Days later I was 12,000 miles away. My trip began in North Vietnam and led me through the Hoa Binh Province outside Hanoi. Our group's interpreter, Mai, asked if we could stop at her grandmother's house for a visit, since we'd be driving right by it. Mai's grandmother, Mrs. Vung, was 81 years old. She was a tiny, wizened woman with a face like a dried appledoll, standing six inches short of my shoulder.

"It isn't polite to address elders by their name," Mai told me. "You should caller her Ba. It means grandmother."

"Ba," I said, "Who is the soldier in the picture?" Mai translated. Ba Vung had an altar decorated for Tet in her main living area, where she had spread out green tea and coconut cookies for her guests. A kumquat tree and a pink spray of peach blossoms decorated her altar, along with offerings of fruit. A faded black and white photograph of a soldier in a pith helmet held a place of honor above it all.
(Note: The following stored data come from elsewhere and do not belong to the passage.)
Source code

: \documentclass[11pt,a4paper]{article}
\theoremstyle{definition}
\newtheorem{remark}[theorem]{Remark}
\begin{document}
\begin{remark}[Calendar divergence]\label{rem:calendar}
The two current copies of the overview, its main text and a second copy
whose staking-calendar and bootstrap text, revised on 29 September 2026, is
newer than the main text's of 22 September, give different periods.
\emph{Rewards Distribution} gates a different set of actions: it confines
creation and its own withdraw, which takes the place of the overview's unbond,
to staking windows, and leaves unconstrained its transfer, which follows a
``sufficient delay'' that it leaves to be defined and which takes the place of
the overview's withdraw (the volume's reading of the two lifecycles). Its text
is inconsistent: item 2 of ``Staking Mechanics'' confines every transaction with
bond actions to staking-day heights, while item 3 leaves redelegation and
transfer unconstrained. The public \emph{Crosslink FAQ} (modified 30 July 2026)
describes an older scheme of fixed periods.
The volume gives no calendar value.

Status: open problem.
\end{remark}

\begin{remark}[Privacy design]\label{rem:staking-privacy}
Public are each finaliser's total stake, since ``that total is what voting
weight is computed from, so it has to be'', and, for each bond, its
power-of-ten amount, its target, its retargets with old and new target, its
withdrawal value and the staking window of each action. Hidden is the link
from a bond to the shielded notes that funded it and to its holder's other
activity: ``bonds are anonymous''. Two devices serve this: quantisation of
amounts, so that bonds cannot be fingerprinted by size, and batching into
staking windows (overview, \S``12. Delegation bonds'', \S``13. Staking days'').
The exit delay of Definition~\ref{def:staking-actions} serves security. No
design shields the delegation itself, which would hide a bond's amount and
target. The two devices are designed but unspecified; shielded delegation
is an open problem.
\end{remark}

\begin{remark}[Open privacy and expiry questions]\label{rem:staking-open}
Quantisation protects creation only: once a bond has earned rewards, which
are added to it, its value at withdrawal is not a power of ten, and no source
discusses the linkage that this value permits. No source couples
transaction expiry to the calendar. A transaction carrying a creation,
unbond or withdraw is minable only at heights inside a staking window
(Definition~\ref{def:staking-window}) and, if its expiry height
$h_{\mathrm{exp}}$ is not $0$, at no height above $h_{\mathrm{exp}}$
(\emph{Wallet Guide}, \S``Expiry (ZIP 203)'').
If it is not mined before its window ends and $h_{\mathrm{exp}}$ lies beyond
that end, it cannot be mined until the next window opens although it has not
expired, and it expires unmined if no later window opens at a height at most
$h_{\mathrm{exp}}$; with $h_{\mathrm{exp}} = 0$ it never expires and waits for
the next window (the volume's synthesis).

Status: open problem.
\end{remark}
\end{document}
I assumed he was a soldier from the French-Indochine War, the photograph looked so old.

"That is my son," Mai translated for her grandmother. "He was in the North Vietnamese Army during the American War. He died in the Quang Tri Province."

My head snapped around. "What year?" I asked. 1970 was her reply. Two years after Betty's son. His name was Hung. His body had never come home.
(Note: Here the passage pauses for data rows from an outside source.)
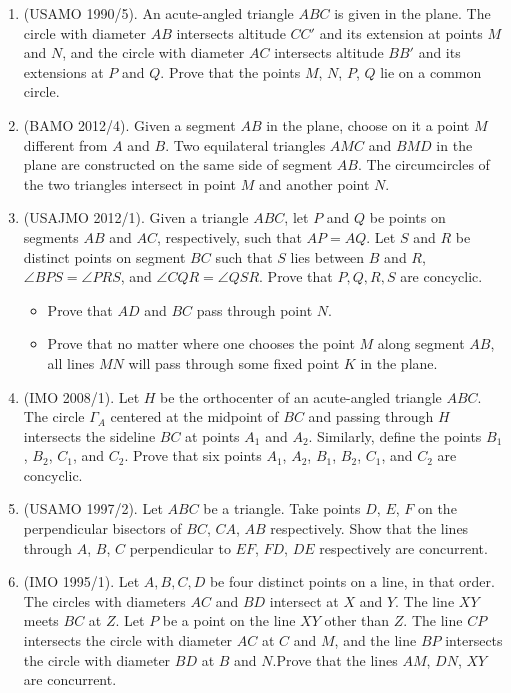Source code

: \documentclass[12pt]{scrartcl}
\begin{document}
\begin{enumerate}
    \item (USAMO 1990/5). An acute-angled triangle $ABC$ is given in the plane. The circle with diameter $AB$ intersects altitude $CC'$ and its extension at points $M$ and $N$, and the circle with diameter $AC$ intersects altitude $BB'$ and its extensions at $P$ and $Q$. Prove that the points $M$, $N$, $P$, $Q$ lie on a common circle.
    
    \item (BAMO 2012/4). Given a segment $AB$ in the plane, choose on it a point $M$ different from $A$ and $B$. Two equilateral triangles $AMC$ and $BMD$ in the plane are constructed on the same side of segment $AB$. The circumcircles of the two triangles intersect in point $M$ and another point $N$.
    
    \item (USAJMO 2012/1). Given a triangle $ABC$, let $P$ and $Q$ be points on segments $AB$ and $AC$, respectively, such that $AP = AQ$. Let $S$ and $R$ be distinct points on segment $BC$ such that $S$ lies between $B$ and $R$, $\angle BPS = \angle PRS$, and $\angle CQR = \angle QSR$. Prove that $P, Q, R, S$ are concyclic.
    \begin{itemize}[(a)]
            \item  Prove that $AD$ and $BC$ pass through point $N$.
            \item  Prove that no matter where one chooses the point $M$ along segment $AB$, all lines $MN$ will pass through some fixed point $K$ in the plane.
    \end{itemize}
    
    \item (IMO 2008/1). Let $H$ be the orthocenter of an acute-angled triangle $ABC$. The circle $\Gamma_A$ centered at the midpoint of $BC$ and passing through $H$ intersects the sideline $BC$ at points $A_1$ and $A_2$. Similarly, define the points $B_1$, $B_2$, $C_1$, and $C_2$. Prove that six points $A_1$, $A_2$, $B_1$, $B_2$, $C_1$, and $C_2$ are concyclic.
    
    \item (USAMO 1997/2). Let $ABC$ be a triangle. Take points $D$, $E$, $F$ on the perpendicular bisectors of $BC$, $CA$, $AB$ respectively. Show that the lines through $A$, $B$, $C$ perpendicular to $EF$, $FD$, $DE$ respectively are concurrent.
    
    \item (IMO 1995/1). Let $A, B, C, D$ be four distinct points on a line, in that order. The circles with diameters $AC$ and $BD$ intersect at $X$ and $Y$. The line $XY$ meets $BC$ at $Z$. Let $P$ be a point on the line $XY$ other than $Z$. The line $CP$ intersects the circle with diameter $AC$ at $C$ and $M$, and the line $BP$ intersects the circle with diameter $BD$ at $B$ and $N$.Prove that the lines $AM$, $DN$, $XY$ are concurrent.
    

\end{enumerate}
\end{document}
I leaned in the doorway pondering all this while the attention of the others turned back to the tea and cookies. I studied Ba Vung in her black dress and velvet wrapped head. My god, I thought, she is entertaining a room full of Americans, inviting her neighbors over to see the honor that had come her way. She showed us no rancor, only a gracious welcome. I had a hard time believing for a moment where I was, how things change in 20-odd years time. I could not get over it.

Later I told Mai that my partner Bob had fought in Vietnam in 1970, just as her uncle had. She was quite taken by that. She was eager to know how he felt about me coming to Vietnam, how he feels about Vietnam now, if he wishes to return. I told her also how Betty's son had been shot in Quang Tri. She nodded gravely.

"For the Vietnamese," she said, "the war is over. It is in the past. We have our memories and our many memorials. But Americans are welcome here. Especially the veterans. We understand their pain and their losses. We suffered them ourselves."

Days later, I was in Da Nang in a hotel right on China Beach. The rest of my group wanted to explore the Cham Museum and the marketplace, but I was adamant that I was going down to the beach. 'You've seen one beach,' someone said, 'you've seen them all.' I got up early that morning and staggered down to the beach, suffering from the first pangs of intest- inal distress. Clouds billowed over the waves, partially obscuring the rising sun, and round basket fishing boats, called coracles, lined the shore. A little girl chased after me with a basket of cheap figurines.

"Madame, you buy? You buy?" I shook my head and eventually lost her. I wanted to be alone and remember for a moment, Daniel Joseph Johnson, for his mother. I knelt in the sand and gathered up a prescription bottle full of sand and added to it several shells out of the waves. It didn't feel like enough, but a cheap souvenir seemed like even less.

I thought about Betty, and I thought about Ba Vung. Two mothers, two sons, two tragic losses. The war is over, I thought, but no one has forgotten.